The day will inevitably come when your customer will visit the bank asking for a higher rate on their certificates of deposit.
As one of the largest single sources of sustainable deposits, managing a CD portfolio has long created a dilemma for bankers. Most community banks fund between 10 percent and 40 percent of their balance sheet with time deposits. In a rates up environment, having a strategy to retain customers in this key deposit segment can drastically improve the performance of the bank.
In a rates up environment, bankers come quickly to the “cliff” with CDs. They reach a clear, almost perfectly predictable decision point as each CD matures: should they negotiate with the customer to retain them or should they allow the deposit to go elsewhere. The exercise often revolves around how CD monies are traditionally retained – through awkward rate negotiations – that can create stomach acid for even the most seasoned of front-line bankers who earnestly want to maintain the customer relationship.
Because of a CD’s structure, consumers often view them as a game of rate and term. When dealing with rate shoppers, front line bankers are often put in a match-it-or-lose-it position, causing tension and frustration for bankers and customers alike. Better options are available.
One solution is to offer a simple savings account with characteristics similar to a maturing CD. It would offer customers yields comparable to currently offered CDs, but without term commitments or early withdrawal penalties. This unconventional strategy may sound counterintuitive. After all, why would any banker want to offer savings accounts that pay CD yields?
First, consider the matter from the depositors’ perspective. They like both competitive rates and liquidity. Bankers, in turn, recognize that there is always someone willing to pay higher CD rates. With this savings account, however, they now have a chance to keep depositors satisfied.
It’s important to note that this kind of account should never be promoted via direct marketing. The idea here is to have an exclusive, invitation-only product for historically loyal depositors. It is designed to defend deposits, not to attract new ones. It is the retail bankers’ solution of last resort saved for CD depositors who indicate that none of the bank’s products are suitable for re-investing their currently maturing CD funds. Bankers can utilize this account when the funds will be lost without another viable alternative that has been authorized by upper management for that situation.
From the customer’s perspective, this type of account offers a competitive return, but also something equally important: liquidity. Once the funds are moved into this account, the customer can withdraw them at any time, giving customers the control they don’t have with CDs, although they still get a CD-level yield. Customers also recognize that the bank values their relationship because they have been personally invited to take advantage of this exclusive, high-yield savings account.

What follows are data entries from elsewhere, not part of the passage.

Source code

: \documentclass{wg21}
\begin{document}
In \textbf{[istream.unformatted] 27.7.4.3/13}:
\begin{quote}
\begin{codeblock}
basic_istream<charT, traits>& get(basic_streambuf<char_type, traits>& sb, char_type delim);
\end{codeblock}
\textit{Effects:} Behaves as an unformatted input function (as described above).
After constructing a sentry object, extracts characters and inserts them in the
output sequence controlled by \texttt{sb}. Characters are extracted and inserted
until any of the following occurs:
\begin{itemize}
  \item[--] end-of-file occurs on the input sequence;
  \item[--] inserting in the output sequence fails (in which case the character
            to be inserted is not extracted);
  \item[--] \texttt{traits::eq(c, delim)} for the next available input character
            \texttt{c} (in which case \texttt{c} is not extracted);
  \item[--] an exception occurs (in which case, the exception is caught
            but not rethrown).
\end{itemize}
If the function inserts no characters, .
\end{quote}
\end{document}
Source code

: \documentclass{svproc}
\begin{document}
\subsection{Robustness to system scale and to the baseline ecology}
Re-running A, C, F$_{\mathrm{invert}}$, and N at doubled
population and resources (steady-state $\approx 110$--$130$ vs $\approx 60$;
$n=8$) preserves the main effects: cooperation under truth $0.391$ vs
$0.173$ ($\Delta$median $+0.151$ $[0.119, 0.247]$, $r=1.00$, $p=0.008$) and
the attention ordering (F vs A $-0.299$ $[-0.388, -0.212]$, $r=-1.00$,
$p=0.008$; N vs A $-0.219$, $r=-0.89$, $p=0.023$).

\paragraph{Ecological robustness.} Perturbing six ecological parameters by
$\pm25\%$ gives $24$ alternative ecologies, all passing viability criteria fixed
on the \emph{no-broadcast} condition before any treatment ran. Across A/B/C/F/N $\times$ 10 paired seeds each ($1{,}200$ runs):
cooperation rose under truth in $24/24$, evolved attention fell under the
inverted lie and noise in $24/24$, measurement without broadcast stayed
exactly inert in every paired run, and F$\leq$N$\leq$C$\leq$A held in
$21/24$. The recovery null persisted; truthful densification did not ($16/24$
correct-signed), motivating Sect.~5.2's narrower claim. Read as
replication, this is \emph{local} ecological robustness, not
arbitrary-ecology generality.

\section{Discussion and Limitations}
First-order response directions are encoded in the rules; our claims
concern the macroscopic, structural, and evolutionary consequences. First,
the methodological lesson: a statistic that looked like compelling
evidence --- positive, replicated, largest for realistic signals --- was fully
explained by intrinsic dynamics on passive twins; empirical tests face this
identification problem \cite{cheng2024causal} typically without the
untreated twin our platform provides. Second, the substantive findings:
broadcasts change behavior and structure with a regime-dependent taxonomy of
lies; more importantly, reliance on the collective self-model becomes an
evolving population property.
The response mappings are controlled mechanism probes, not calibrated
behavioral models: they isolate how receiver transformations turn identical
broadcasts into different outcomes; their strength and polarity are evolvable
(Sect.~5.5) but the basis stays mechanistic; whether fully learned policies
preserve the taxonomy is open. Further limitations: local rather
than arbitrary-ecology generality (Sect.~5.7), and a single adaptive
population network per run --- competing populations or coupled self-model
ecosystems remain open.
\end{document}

Additional deposits are prohibited for this special savings account. This is a familiar restriction to CD customers, who cannot deposit additional funds to their CDs and so they don’t care. They are happy and the bank is protected from the fast money pain that is typically associated with high-yield money market accounts. Customers also will be reluctant to withdraw funds because they cannot replenish them without investing first in a CD and then later transferring to the account.
The bank also retains control of pricing this variable rate account, and although it should not be formally indexed, the pricing can be based on a predictable formula. With such an account, the bank has a better opportunity to price CDs profitably and use the accounts to retain a substantial portion of deposits that would otherwise leave at maturity.